# Y= (x^2 + y^2)/xy ODE

1. Aug 27, 2005

### asdf1

for this O.D.E. :
y= (x^2 + y^2)/xy
it's unseparable, so what other methods can there be taken?

2. Aug 27, 2005

### EvLer

It's a change of variables case (actually excercise #1 in my book on this topic), the way you do this is check to see whether f(x,y) = f(tx,ty), where f(x,y) = dy/dx.
So if you substitute tx and ty for x and y respectively, you'll see that equality holds. Then do following substitution: y = x V(x) into the DE and see what you get with applying dy/dx and some simplifications. It should reduce to separable equation.

3. Aug 27, 2005

### Galileo

This is just like the post about the other ODE. You can write it as:

$$y'=x/y+y/x$$

Again, with the substitution z=y/x it becomes:

$$z+xz'=1/z+z$$
or
$$z'=1/(xz)$$
which is separable.

4. Aug 28, 2005

### GCT

it's homogenous, separable, use v=y/x

5. Aug 30, 2005

ok, thanks!

6. Sep 3, 2005

### asdf1

here's my work:
y=x/y +x/y
suppose y=vx
=>v=y/x
=> y=v+xv
so v+xv=1/v+v
=> vdv=dx/x
=> v^2=ln[absolute value(x)]+c`
=> (y^2)/(x^2)=ln[absolute value(x)]+c
=> y^2=2(x^2)ln[absolute value(x)]+cx^2
now if i take the square root on both sides, there should be a positive and negative sign on the right~
the correct answer should only have the positive sign, but how can you be sure that it should be positive?

7. Sep 3, 2005

### Galileo

Whoopsie, you've forgot a factor 1/2 on the left side.
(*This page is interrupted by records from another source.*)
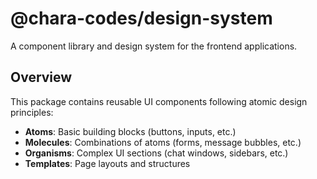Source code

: # @chara-codes/design-system

A component library and design system for the frontend applications.

## Overview

This package contains reusable UI components following atomic design principles:

- **Atoms**: Basic building blocks (buttons, inputs, etc.)
- **Molecules**: Combinations of atoms (forms, message bubbles, etc.)
- **Organisms**: Complex UI sections (chat windows, sidebars, etc.)
- **Templates**: Page layouts and structures
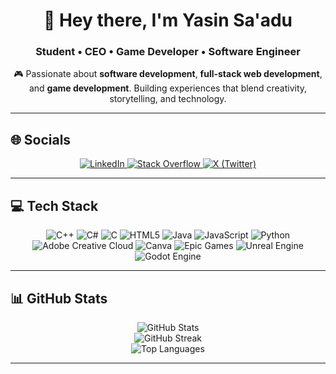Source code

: <!-- Header / Banner -->
<h1 align="center">👋 Hey there, I'm Yasin Sa'adu</h1>
<h3 align="center">Student • CEO • Game Developer • Software Engineer</h3>

<p align="center">
🎮 Passionate about <b>software development</b>, <b>full-stack web development</b>, and <b>game development</b>.  
Building experiences that blend creativity, storytelling, and technology.  
</p>

---

## 🌐 Socials
<p align="center">
  <a href="https://linkedin.com/in/yasinsaadu">
    <img src="https://img.shields.io/badge/LinkedIn-%230077B5.svg?logo=linkedin&logoColor=white&style=for-the-badge" alt="LinkedIn"/>
  </a>
  <a href="https://stackoverflow.com/users/29143687/yasin-saadu">
    <img src="https://img.shields.io/badge/Stack%20Overflow-FE7A16?logo=stack-overflow&logoColor=white&style=for-the-badge" alt="Stack Overflow"/>
  </a>
  <a href="https://x.com/yasinsaadu">
    <img src="https://img.shields.io/badge/X-black.svg?logo=X&logoColor=white&style=for-the-badge" alt="X (Twitter)"/>
  </a>
</p>

---

## 💻 Tech Stack
<p align="center">
  <img src="https://img.shields.io/badge/c++-%2300599C.svg?style=for-the-badge&logo=c%2B%2B&logoColor=white" alt="C++"/>
  <img src="https://img.shields.io/badge/c%23-239120.svg?style=for-the-badge&logo=c-sharp&logoColor=white" alt="C#"/>
  <img src="https://img.shields.io/badge/c-%2300599C.svg?style=for-the-badge&logo=c&logoColor=white" alt="C"/>
  <img src="https://img.shields.io/badge/html5-%23E34F26.svg?style=for-the-badge&logo=html5&logoColor=white" alt="HTML5"/>
  <img src="https://img.shields.io/badge/java-%23ED8B00.svg?style=for-the-badge&logo=openjdk&logoColor=white" alt="Java"/>
  <img src="https://img.shields.io/badge/javascript-%23323330.svg?style=for-the-badge&logo=javascript&logoColor=%23F7DF1E" alt="JavaScript"/>
  <img src="https://img.shields.io/badge/python-3670A0.svg?style=for-the-badge&logo=python&logoColor=ffdd54" alt="Python"/>
  <img src="https://img.shields.io/badge/Adobe%20Creative%20Cloud-DA1F26.svg?style=for-the-badge&logo=Adobe%20Creative%20Cloud&logoColor=white" alt="Adobe Creative Cloud"/>
  <img src="https://img.shields.io/badge/Canva-%2300C4CC.svg?style=for-the-badge&logo=Canva&logoColor=white" alt="Canva"/>
  <img src="https://img.shields.io/badge/epicgames-%23313131.svg?style=for-the-badge&logo=epicgames&logoColor=white" alt="Epic Games"/>
  <img src="https://img.shields.io/badge/unrealengine-%23313131.svg?style=for-the-badge&logo=unrealengine&logoColor=white" alt="Unreal Engine"/>
  <img src="https://img.shields.io/badge/godot-%23478CBF.svg?style=for-the-badge&logo=godot-engine&logoColor=white" alt="Godot Engine"/>
</p>

---

## 📊 GitHub Stats
<p align="center">
  <img src="https://github-readme-stats.vercel.app/api?username=yasinsaadu&theme=catppuccin_latte&hide_border=false&include_all_commits=false&count_private=false" alt="GitHub Stats"/><br/>
  <img src="https://github-readme-streak-stats.herokuapp.com/?user=yasinsaadu&theme=catppuccin_latte&hide_border=false" alt="GitHub Streak"/><br/>
  <img src="https://github-readme-stats.vercel.app/api/top-langs/?username=yasinsaadu&theme=catppuccin_latte&hide_border=false&layout=compact" alt="Top Languages"/>
</p>

---

<!-- Proudly built with GPRM (https://gprm.itsvg.in) -->
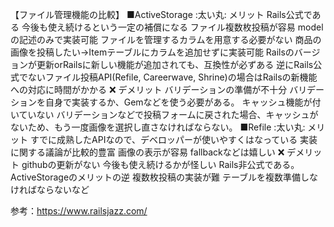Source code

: 【ファイル管理機能の比較】
■ActiveStorage
:太い丸: メリット
Rails公式である
今後も使え続けるという一定の補償になる
ファイル複数枚投稿が容易
modelの記述のみで実装可能
ファイルを管理するカラムを用意する必要がない
商品の画像を投稿したい→Itemテーブルにカラムを追加せずに実装可能
Railsのバージョンが更新orRailsに新しい機能が追加されても、互換性が必ずある
逆にRails公式でないファイル投稿API(Refile, Careerwave, Shrine)の場合はRailsの新機能への対応に時間がかかる
:x: デメリット
バリデーションの準備が不十分
バリデーションを自身で実装するか、Gemなどを使う必要がある。
キャッシュ機能が付いていない
バリデーションなどで投稿フォームに戻された場合、キャッシュがないため、もう一度画像を選択し直さなければならない。
■Refile
:太い丸: メリット
すでに成熟したAPIなので、デベロッパーが使いやすくはなっている
実装に関する議論が比較的豊富
画像の表示が容易
fallbackなどは嬉しい
:x: デメリット
githubの更新がない
今後も使え続けるかが怪しい
Rails非公式である。
ActiveStorageのメリットの逆
複数枚投稿の実装が難
テーブルを複数準備しなければならないなど

参考：https://www.railsjazz.com/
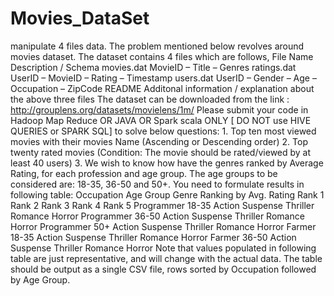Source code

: # Movies_DataSet
manipulate 4 files data.
The problem mentioned below revolves around movies dataset. The dataset contains 4 files which are follows,
File Name
Description / Schema
movies.dat
MovieID – Title – Genres
ratings.dat
UserID – MovieID – Rating – Timestamp
users.dat
UserID – Gender – Age – Occupation – ZipCode
README
Additonal information / explanation about the above three files
The dataset can be downloaded from the link : http://grouplens.org/datasets/movielens/1m/
Please submit your code in Hadoop Map Reduce OR JAVA OR Spark scala ONLY [ DO NOT use HIVE QUERIES or SPARK SQL] to solve below questions: 1. Top ten most viewed movies with their movies Name (Ascending or Descending order) 2. Top twenty rated movies (Condition: The movie should be rated/viewed by at least 40 users) 3. We wish to know how have the genres ranked by Average Rating, for each profession and age group. The age groups to be considered are: 18-35, 36-50 and 50+. You need to formulate results in following table: Occupation Age Group Genre Ranking by Avg. Rating Rank 1 Rank 2 Rank 3 Rank 4 Rank 5 Programmer 18-35 Action Suspense Thriller Romance Horror Programmer 36-50 Action Suspense Thriller Romance Horror Programmer 50+ Action Suspense Thriller Romance Horror Farmer 18-35 Action Suspense Thriller Romance Horror Farmer 36-50 Action Suspense Thriller Romance Horror
Note that values populated in following table are just representative, and will change with the actual data. The table should be output as a single CSV file, rows sorted by Occupation followed by Age Group.
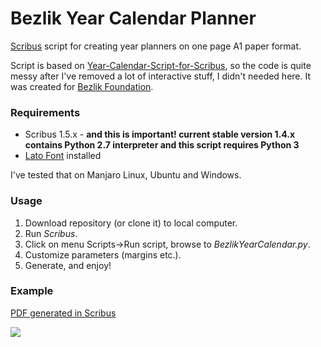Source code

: # Bezlik Year Calendar Planner

[Scribus](https://www.scribus.net/) script for creating year planners on one page A1 paper format.

Script is based on [Year-Calendar-Script-for-Scribus](https://github.com/RaffertyR/Year-Calendar-Script-for-Scribus),
so the code is quite messy after I've removed a lot of interactive stuff, I didn't needed here.  It was created for [Bezlik Foundation](https://bezlik.org). 

### Requirements

* Scribus 1.5.x - **and this is important! current stable version 1.4.x contains Python 2.7 interpreter and this script requires Python 3** 
* [Lato Font](https://www.latofonts.com/pl/lato-free-fonts/) installed

I've tested that on Manjaro Linux, Ubuntu and Windows.

### Usage

1. Download repository (or clone it) to local computer.
2. Run *Scribus*.
3. Click on menu Scripts->Run script, browse to *BezlikYearCalendar.py*.
4. Customize parameters (margins etc.).
5. Generate, and enjoy!

### Example

[PDF generated in Scribus](https://raw.githubusercontent.com/bohdanbobrowski/Bezlik-Year-Calendar-Planner/master/BezlikYearCalendar.pdf)

<img src="https://raw.githubusercontent.com/bohdanbobrowski/Bezlik-Year-Calendar-Planner/master/BezlikYearCalendar_pl.png" />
You can use either sign, both will be valid solutions to the ODE. This becomes clear when you plug y back into the ODE to check if it works out. Then, with the benefit of hindsight, you could foresee this, since if y is one solution, then the other is -y and it's derivative is -y'. If you write the ODE as xyy'=x^2+y^2 you can see that if y is a solution, then -y is too.

Ofcourse, if you're given a boundary value or initial value/condition then there will be only one solution. (otherwise the problem is ill-stated).